DATA section start

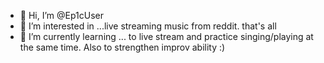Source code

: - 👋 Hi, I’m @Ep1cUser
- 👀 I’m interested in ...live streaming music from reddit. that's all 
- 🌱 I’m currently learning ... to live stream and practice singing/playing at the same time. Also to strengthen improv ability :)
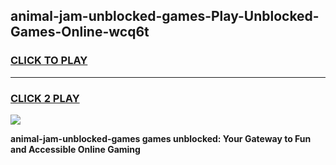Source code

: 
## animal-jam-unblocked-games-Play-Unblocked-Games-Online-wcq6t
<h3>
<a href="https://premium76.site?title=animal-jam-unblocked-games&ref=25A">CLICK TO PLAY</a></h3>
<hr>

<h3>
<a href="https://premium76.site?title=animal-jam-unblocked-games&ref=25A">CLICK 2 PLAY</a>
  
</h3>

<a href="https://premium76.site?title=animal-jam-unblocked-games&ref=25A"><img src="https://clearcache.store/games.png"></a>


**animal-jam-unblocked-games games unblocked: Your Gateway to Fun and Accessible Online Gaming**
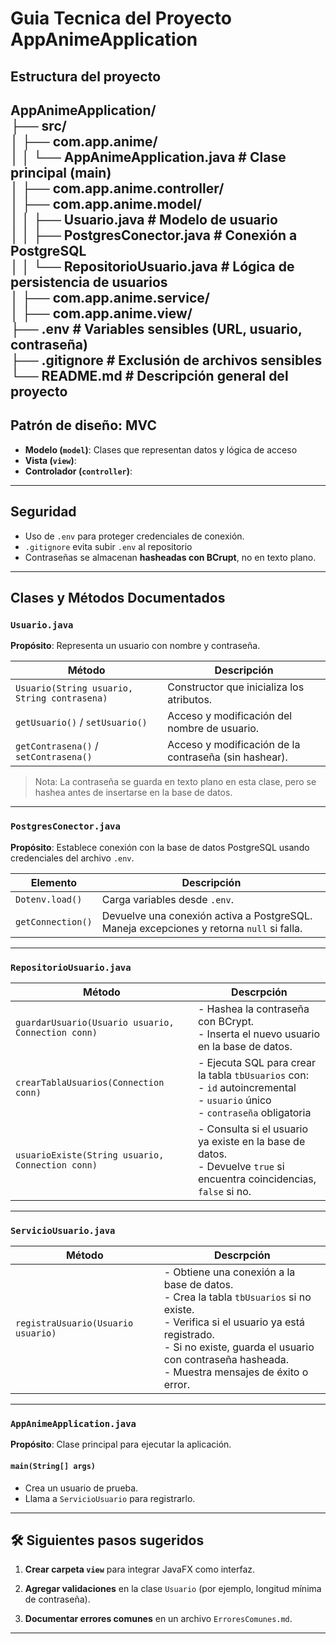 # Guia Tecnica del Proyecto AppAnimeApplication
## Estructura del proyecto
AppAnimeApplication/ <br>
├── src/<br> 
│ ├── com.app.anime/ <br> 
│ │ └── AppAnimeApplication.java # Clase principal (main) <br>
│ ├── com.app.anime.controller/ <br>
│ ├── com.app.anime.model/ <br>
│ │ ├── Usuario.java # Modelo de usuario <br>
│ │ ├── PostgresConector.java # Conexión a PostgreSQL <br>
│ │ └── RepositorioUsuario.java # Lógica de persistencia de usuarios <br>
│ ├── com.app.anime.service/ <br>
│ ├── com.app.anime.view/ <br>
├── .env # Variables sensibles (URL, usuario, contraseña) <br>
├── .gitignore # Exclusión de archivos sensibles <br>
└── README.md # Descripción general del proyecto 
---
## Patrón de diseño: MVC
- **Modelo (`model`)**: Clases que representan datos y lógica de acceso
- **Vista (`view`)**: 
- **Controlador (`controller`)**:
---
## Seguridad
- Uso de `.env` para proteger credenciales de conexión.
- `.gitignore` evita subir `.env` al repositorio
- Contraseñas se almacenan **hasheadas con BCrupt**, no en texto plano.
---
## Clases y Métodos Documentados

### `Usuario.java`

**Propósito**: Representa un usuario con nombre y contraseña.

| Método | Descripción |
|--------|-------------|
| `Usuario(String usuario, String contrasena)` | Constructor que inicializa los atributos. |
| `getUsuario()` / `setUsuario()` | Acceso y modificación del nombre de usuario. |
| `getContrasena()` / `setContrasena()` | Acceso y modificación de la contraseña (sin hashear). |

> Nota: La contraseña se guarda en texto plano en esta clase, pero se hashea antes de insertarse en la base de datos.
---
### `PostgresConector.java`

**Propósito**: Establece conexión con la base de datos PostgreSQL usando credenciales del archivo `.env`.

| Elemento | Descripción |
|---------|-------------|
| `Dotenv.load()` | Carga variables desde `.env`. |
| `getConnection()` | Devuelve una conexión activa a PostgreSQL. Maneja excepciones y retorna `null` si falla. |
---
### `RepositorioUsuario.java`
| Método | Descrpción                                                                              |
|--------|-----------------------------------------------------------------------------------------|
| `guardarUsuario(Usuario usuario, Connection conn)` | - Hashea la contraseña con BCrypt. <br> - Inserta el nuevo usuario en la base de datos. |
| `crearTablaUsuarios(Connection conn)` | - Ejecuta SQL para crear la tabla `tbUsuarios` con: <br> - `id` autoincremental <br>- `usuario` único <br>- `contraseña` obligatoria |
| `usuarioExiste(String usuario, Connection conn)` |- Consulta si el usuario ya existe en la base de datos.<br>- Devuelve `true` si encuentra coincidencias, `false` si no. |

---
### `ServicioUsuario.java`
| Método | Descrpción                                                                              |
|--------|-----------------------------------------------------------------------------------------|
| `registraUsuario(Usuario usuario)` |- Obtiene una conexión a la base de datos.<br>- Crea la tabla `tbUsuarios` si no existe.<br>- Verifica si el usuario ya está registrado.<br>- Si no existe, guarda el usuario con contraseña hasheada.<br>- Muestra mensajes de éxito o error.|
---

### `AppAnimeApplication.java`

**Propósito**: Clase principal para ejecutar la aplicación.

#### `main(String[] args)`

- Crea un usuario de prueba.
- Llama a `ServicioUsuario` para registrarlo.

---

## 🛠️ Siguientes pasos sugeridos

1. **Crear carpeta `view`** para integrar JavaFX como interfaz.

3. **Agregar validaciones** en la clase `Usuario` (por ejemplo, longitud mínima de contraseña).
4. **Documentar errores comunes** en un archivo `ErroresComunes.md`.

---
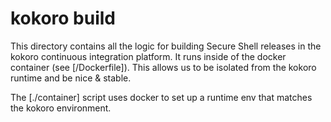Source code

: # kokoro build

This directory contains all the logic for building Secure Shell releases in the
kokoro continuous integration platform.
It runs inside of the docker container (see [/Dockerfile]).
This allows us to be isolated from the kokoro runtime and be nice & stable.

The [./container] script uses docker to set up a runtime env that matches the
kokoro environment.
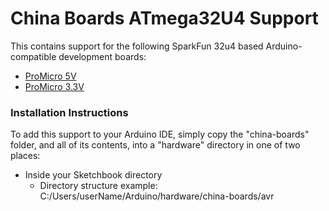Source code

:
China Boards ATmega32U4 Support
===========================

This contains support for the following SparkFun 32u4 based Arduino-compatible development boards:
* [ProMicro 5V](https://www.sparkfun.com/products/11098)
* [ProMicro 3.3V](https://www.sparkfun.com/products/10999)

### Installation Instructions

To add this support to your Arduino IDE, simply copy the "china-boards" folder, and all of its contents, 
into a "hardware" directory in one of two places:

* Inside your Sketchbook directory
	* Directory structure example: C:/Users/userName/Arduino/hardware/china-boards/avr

DATA section end

▶ _WHAT IS REQUIRED_:
Without the pictures, write out the entire listing exactly.

▶ _EXERCISE SOLUTION_:
Source code

: - 👋 Hi, I’m @Ep1cUser
- 👀 I’m interested in ...live streaming music from reddit. that's all 
- 🌱 I’m currently learning ... to live stream and practice singing/playing at the same time. Also to strengthen improv ability :)
Source code

: 
## animal-jam-unblocked-games-Play-Unblocked-Games-Online-wcq6t
<h3>
<a href="https://premium76.site?title=animal-jam-unblocked-games&ref=25A">CLICK TO PLAY</a></h3>
<hr>

<h3>
<a href="https://premium76.site?title=animal-jam-unblocked-games&ref=25A">CLICK 2 PLAY</a>
  
</h3>

<a href="https://premium76.site?title=animal-jam-unblocked-games&ref=25A"><img src="https://clearcache.store/games.png"></a>


**animal-jam-unblocked-games games unblocked: Your Gateway to Fun and Accessible Online Gaming**
 # Guia Tecnica del Proyecto AppAnimeApplication
## Estructura del proyecto
AppAnimeApplication/ <br>
├── src/<br> 
│ ├── com.app.anime/ <br> 
│ │ └── AppAnimeApplication.java # Clase principal (main) <br>
│ ├── com.app.anime.controller/ <br>
│ ├── com.app.anime.model/ <br>
│ │ ├── Usuario.java # Modelo de usuario <br>
│ │ ├── PostgresConector.java # Conexión a PostgreSQL <br>
│ │ └── RepositorioUsuario.java # Lógica de persistencia de usuarios <br>
│ ├── com.app.anime.service/ <br>
│ ├── com.app.anime.view/ <br>
├── .env # Variables sensibles (URL, usuario, contraseña) <br>
├── .gitignore # Exclusión de archivos sensibles <br>
└── README.md # Descripción general del proyecto 
---
## Patrón de diseño: MVC
- **Modelo (`model`)**: Clases que representan datos y lógica de acceso
- **Vista (`view`)**: 
- **Controlador (`controller`)**:
---
## Seguridad
- Uso de `.env` para proteger credenciales de conexión.
- `.gitignore` evita subir `.env` al repositorio
- Contraseñas se almacenan **hasheadas con BCrupt**, no en texto plano.
---
## Clases y Métodos Documentados

### `Usuario.java`

**Propósito**: Representa un usuario con nombre y contraseña.

| Método | Descripción |
|--------|-------------|
| `Usuario(String usuario, String contrasena)` | Constructor que inicializa los atributos. |
| `getUsuario()` / `setUsuario()` | Acceso y modificación del nombre de usuario. |
| `getContrasena()` / `setContrasena()` | Acceso y modificación de la contraseña (sin hashear). |

> Nota: La contraseña se guarda en texto plano en esta clase, pero se hashea antes de insertarse en la base de datos.
---
### `PostgresConector.java`

**Propósito**: Establece conexión con la base de datos PostgreSQL usando credenciales del archivo `.env`.

| Elemento | Descripción |
|---------|-------------|
| `Dotenv.load()` | Carga variables desde `.env`. |
| `getConnection()` | Devuelve una conexión activa a PostgreSQL. Maneja excepciones y retorna `null` si falla. |
---
### `RepositorioUsuario.java`
| Método | Descrpción                                                                              |
|--------|-----------------------------------------------------------------------------------------|
| `guardarUsuario(Usuario usuario, Connection conn)` | - Hashea la contraseña con BCrypt. <br> - Inserta el nuevo usuario en la base de datos. |
| `crearTablaUsuarios(Connection conn)` | - Ejecuta SQL para crear la tabla `tbUsuarios` con: <br> - `id` autoincremental <br>- `usuario` único <br>- `contraseña` obligatoria |
| `usuarioExiste(String usuario, Connection conn)` |- Consulta si el usuario ya existe en la base de datos.<br>- Devuelve `true` si encuentra coincidencias, `false` si no. |

---
### `ServicioUsuario.java`
| Método | Descrpción                                                                              |
|--------|-----------------------------------------------------------------------------------------|
| `registraUsuario(Usuario usuario)` |- Obtiene una conexión a la base de datos.<br>- Crea la tabla `tbUsuarios` si no existe.<br>- Verifica si el usuario ya está registrado.<br>- Si no existe, guarda el usuario con contraseña hasheada.<br>- Muestra mensajes de éxito o error.|
---

### `AppAnimeApplication.java`

**Propósito**: Clase principal para ejecutar la aplicación.

#### `main(String[] args)`

- Crea un usuario de prueba.
- Llama a `ServicioUsuario` para registrarlo.

---

## 🛠️ Siguientes pasos sugeridos

1. **Crear carpeta `view`** para integrar JavaFX como interfaz.

3. **Agregar validaciones** en la clase `Usuario` (por ejemplo, longitud mínima de contraseña).
4. **Documentar errores comunes** en un archivo `ErroresComunes.md`.

---
Source code

: # kokoro build

This directory contains all the logic for building Secure Shell releases in the
kokoro continuous integration platform.
It runs inside of the docker container (see [/Dockerfile]).
This allows us to be isolated from the kokoro runtime and be nice & stable.

The [./container] script uses docker to set up a runtime env that matches the
kokoro environment.
Source code

:
China Boards ATmega32U4 Support
===========================

This contains support for the following SparkFun 32u4 based Arduino-compatible development boards:
* [ProMicro 5V](https://www.sparkfun.com/products/11098)
* [ProMicro 3.3V](https://www.sparkfun.com/products/10999)

### Installation Instructions

To add this support to your Arduino IDE, simply copy the "china-boards" folder, and all of its contents, 
into a "hardware" directory in one of two places:

* Inside your Sketchbook directory
	* Directory structure example: C:/Users/userName/Arduino/hardware/china-boards/avr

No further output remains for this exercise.